## Description of the task
After locating the line with "Ozius is a Minecraft shaderpack." in the records below, print it and every line after it exactly.

(Data entries)
◇ ◇ ◇
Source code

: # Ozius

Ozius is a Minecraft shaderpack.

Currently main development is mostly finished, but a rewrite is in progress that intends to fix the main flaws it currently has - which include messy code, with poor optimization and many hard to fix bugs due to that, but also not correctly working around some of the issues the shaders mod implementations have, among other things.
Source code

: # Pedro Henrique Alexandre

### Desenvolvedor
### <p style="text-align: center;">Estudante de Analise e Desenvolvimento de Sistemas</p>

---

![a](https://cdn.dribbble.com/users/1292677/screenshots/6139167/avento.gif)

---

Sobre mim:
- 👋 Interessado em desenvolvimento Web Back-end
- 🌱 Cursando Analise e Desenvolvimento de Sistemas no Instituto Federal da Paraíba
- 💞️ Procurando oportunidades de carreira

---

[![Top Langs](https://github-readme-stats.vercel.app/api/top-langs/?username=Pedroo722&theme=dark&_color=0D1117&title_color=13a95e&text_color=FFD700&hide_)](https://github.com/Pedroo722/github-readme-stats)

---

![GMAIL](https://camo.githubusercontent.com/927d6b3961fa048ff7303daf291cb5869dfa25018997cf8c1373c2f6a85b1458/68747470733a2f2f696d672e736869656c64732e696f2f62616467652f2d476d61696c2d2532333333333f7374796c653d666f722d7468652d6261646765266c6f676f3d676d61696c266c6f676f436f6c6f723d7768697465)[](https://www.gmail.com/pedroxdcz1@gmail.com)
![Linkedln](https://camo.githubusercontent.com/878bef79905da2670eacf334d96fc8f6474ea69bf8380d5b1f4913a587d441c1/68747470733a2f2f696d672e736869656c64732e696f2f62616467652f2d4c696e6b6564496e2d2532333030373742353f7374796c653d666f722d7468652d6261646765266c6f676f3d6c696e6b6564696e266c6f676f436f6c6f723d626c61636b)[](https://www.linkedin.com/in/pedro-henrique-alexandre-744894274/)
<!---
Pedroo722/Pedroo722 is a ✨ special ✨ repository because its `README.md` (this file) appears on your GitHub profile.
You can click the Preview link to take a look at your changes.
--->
◇ ◇ ◇
## Written solution
Ozius is a Minecraft shaderpack.

Currently main development is mostly finished, but a rewrite is in progress that intends to fix the main flaws it currently has - which include messy code, with poor optimization and many hard to fix bugs due to that, but also not correctly working around some of the issues the shaders mod implementations have, among other things.
Source code

: # Pedro Henrique Alexandre

### Desenvolvedor
### <p style="text-align: center;">Estudante de Analise e Desenvolvimento de Sistemas</p>

---

![a](https://cdn.dribbble.com/users/1292677/screenshots/6139167/avento.gif)

---

Sobre mim:
- 👋 Interessado em desenvolvimento Web Back-end
- 🌱 Cursando Analise e Desenvolvimento de Sistemas no Instituto Federal da Paraíba
- 💞️ Procurando oportunidades de carreira

---

[![Top Langs](https://github-readme-stats.vercel.app/api/top-langs/?username=Pedroo722&theme=dark&_color=0D1117&title_color=13a95e&text_color=FFD700&hide_)](https://github.com/Pedroo722/github-readme-stats)

---

![GMAIL](https://camo.githubusercontent.com/927d6b3961fa048ff7303daf291cb5869dfa25018997cf8c1373c2f6a85b1458/68747470733a2f2f696d672e736869656c64732e696f2f62616467652f2d476d61696c2d2532333333333f7374796c653d666f722d7468652d6261646765266c6f676f3d676d61696c266c6f676f436f6c6f723d7768697465)[](https://www.gmail.com/pedroxdcz1@gmail.com)
![Linkedln](https://camo.githubusercontent.com/878bef79905da2670eacf334d96fc8f6474ea69bf8380d5b1f4913a587d441c1/68747470733a2f2f696d672e736869656c64732e696f2f62616467652f2d4c696e6b6564496e2d2532333030373742353f7374796c653d666f722d7468652d6261646765266c6f676f3d6c696e6b6564696e266c6f676f436f6c6f723d626c61636b)[](https://www.linkedin.com/in/pedro-henrique-alexandre-744894274/)
<!---
Pedroo722/Pedroo722 is a ✨ special ✨ repository because its `README.md` (this file) appears on your GitHub profile.
You can click the Preview link to take a look at your changes.
--->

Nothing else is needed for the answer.